Saved entries:
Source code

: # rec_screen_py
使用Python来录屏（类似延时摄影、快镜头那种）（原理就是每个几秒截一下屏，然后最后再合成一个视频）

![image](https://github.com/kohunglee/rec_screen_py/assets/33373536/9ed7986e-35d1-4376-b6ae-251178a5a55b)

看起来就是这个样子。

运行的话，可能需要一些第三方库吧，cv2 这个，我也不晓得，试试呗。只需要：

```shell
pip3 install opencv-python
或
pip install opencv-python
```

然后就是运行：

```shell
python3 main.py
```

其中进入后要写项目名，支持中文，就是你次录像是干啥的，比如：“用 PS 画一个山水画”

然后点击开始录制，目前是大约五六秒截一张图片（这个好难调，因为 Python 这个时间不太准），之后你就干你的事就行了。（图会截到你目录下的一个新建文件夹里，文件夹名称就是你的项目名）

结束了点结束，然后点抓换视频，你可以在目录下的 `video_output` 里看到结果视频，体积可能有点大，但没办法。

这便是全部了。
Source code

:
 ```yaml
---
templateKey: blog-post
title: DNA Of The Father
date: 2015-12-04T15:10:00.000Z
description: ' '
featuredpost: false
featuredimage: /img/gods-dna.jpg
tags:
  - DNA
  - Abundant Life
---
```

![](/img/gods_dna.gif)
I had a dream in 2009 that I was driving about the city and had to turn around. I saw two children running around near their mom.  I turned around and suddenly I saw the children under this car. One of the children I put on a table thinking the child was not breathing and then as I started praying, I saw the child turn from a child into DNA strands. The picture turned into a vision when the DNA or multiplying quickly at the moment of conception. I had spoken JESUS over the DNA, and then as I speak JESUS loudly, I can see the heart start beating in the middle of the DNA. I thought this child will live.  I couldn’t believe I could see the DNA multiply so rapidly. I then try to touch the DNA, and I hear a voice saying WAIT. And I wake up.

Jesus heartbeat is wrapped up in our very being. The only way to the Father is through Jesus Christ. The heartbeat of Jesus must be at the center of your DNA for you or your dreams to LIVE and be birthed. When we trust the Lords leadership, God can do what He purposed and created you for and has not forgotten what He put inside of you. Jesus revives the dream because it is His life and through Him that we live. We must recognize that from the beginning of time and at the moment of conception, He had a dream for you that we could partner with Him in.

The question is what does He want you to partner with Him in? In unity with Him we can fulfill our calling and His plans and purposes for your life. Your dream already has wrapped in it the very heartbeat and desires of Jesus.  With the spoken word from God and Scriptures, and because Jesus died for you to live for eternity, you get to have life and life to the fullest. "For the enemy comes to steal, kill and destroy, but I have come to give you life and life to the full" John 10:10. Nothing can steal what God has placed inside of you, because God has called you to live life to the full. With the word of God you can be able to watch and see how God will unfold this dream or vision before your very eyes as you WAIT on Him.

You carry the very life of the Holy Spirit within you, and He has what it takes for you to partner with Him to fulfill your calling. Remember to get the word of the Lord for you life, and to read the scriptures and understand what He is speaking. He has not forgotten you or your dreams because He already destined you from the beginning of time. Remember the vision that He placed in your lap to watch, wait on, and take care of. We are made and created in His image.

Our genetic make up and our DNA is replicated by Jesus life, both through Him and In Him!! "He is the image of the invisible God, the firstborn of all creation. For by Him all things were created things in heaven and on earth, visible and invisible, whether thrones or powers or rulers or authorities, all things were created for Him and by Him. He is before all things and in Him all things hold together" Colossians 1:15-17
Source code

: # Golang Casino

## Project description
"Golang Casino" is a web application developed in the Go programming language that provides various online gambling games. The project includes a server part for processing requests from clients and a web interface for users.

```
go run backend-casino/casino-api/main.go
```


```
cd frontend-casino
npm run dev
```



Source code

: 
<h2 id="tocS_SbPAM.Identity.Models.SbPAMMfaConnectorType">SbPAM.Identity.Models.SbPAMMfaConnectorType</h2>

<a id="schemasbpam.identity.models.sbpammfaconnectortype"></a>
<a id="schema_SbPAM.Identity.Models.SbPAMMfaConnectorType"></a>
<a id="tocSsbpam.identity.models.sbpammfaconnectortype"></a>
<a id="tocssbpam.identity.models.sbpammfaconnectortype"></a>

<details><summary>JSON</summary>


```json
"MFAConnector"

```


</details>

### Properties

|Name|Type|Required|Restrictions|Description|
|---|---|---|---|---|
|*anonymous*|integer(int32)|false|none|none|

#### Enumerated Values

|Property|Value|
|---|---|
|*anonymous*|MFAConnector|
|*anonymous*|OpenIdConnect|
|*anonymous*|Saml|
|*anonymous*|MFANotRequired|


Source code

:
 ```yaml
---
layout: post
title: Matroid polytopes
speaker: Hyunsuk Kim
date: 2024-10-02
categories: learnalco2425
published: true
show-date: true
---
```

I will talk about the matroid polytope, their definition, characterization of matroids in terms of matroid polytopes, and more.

Work item -> Write every record out again, unaltered.

Solution ->
Source code

: # rec_screen_py
使用Python来录屏（类似延时摄影、快镜头那种）（原理就是每个几秒截一下屏，然后最后再合成一个视频）

![image](https://github.com/kohunglee/rec_screen_py/assets/33373536/9ed7986e-35d1-4376-b6ae-251178a5a55b)

看起来就是这个样子。

运行的话，可能需要一些第三方库吧，cv2 这个，我也不晓得，试试呗。只需要：

```shell
pip3 install opencv-python
或
pip install opencv-python
```

然后就是运行：

```shell
python3 main.py
```

其中进入后要写项目名，支持中文，就是你次录像是干啥的，比如：“用 PS 画一个山水画”

然后点击开始录制，目前是大约五六秒截一张图片（这个好难调，因为 Python 这个时间不太准），之后你就干你的事就行了。（图会截到你目录下的一个新建文件夹里，文件夹名称就是你的项目名）

结束了点结束，然后点抓换视频，你可以在目录下的 `video_output` 里看到结果视频，体积可能有点大，但没办法。

这便是全部了。
Source code

:
 ```yaml
---
templateKey: blog-post
title: DNA Of The Father
date: 2015-12-04T15:10:00.000Z
description: ' '
featuredpost: false
featuredimage: /img/gods-dna.jpg
tags:
  - DNA
  - Abundant Life
---
```

![](/img/gods_dna.gif)
I had a dream in 2009 that I was driving about the city and had to turn around. I saw two children running around near their mom.  I turned around and suddenly I saw the children under this car. One of the children I put on a table thinking the child was not breathing and then as I started praying, I saw the child turn from a child into DNA strands. The picture turned into a vision when the DNA or multiplying quickly at the moment of conception. I had spoken JESUS over the DNA, and then as I speak JESUS loudly, I can see the heart start beating in the middle of the DNA. I thought this child will live.  I couldn’t believe I could see the DNA multiply so rapidly. I then try to touch the DNA, and I hear a voice saying WAIT. And I wake up.

Jesus heartbeat is wrapped up in our very being. The only way to the Father is through Jesus Christ. The heartbeat of Jesus must be at the center of your DNA for you or your dreams to LIVE and be birthed. When we trust the Lords leadership, God can do what He purposed and created you for and has not forgotten what He put inside of you. Jesus revives the dream because it is His life and through Him that we live. We must recognize that from the beginning of time and at the moment of conception, He had a dream for you that we could partner with Him in.

The question is what does He want you to partner with Him in? In unity with Him we can fulfill our calling and His plans and purposes for your life. Your dream already has wrapped in it the very heartbeat and desires of Jesus.  With the spoken word from God and Scriptures, and because Jesus died for you to live for eternity, you get to have life and life to the fullest. "For the enemy comes to steal, kill and destroy, but I have come to give you life and life to the full" John 10:10. Nothing can steal what God has placed inside of you, because God has called you to live life to the full. With the word of God you can be able to watch and see how God will unfold this dream or vision before your very eyes as you WAIT on Him.

You carry the very life of the Holy Spirit within you, and He has what it takes for you to partner with Him to fulfill your calling. Remember to get the word of the Lord for you life, and to read the scriptures and understand what He is speaking. He has not forgotten you or your dreams because He already destined you from the beginning of time. Remember the vision that He placed in your lap to watch, wait on, and take care of. We are made and created in His image.

Our genetic make up and our DNA is replicated by Jesus life, both through Him and In Him!! "He is the image of the invisible God, the firstborn of all creation. For by Him all things were created things in heaven and on earth, visible and invisible, whether thrones or powers or rulers or authorities, all things were created for Him and by Him. He is before all things and in Him all things hold together" Colossians 1:15-17
Source code

: # Golang Casino

## Project description
"Golang Casino" is a web application developed in the Go programming language that provides various online gambling games. The project includes a server part for processing requests from clients and a web interface for users.

```
go run backend-casino/casino-api/main.go
```


```
cd frontend-casino
npm run dev
```



Source code

: 
<h2 id="tocS_SbPAM.Identity.Models.SbPAMMfaConnectorType">SbPAM.Identity.Models.SbPAMMfaConnectorType</h2>

<a id="schemasbpam.identity.models.sbpammfaconnectortype"></a>
<a id="schema_SbPAM.Identity.Models.SbPAMMfaConnectorType"></a>
<a id="tocSsbpam.identity.models.sbpammfaconnectortype"></a>
<a id="tocssbpam.identity.models.sbpammfaconnectortype"></a>

<details><summary>JSON</summary>


```json
"MFAConnector"

```


</details>

### Properties

|Name|Type|Required|Restrictions|Description|
|---|---|---|---|---|
|*anonymous*|integer(int32)|false|none|none|

#### Enumerated Values

|Property|Value|
|---|---|
|*anonymous*|MFAConnector|
|*anonymous*|OpenIdConnect|
|*anonymous*|Saml|
|*anonymous*|MFANotRequired|


Source code

:
 ```yaml
---
layout: post
title: Matroid polytopes
speaker: Hyunsuk Kim
date: 2024-10-02
categories: learnalco2425
published: true
show-date: true
---
```

I will talk about the matroid polytope, their definition, characterization of matroids in terms of matroid polytopes, and more.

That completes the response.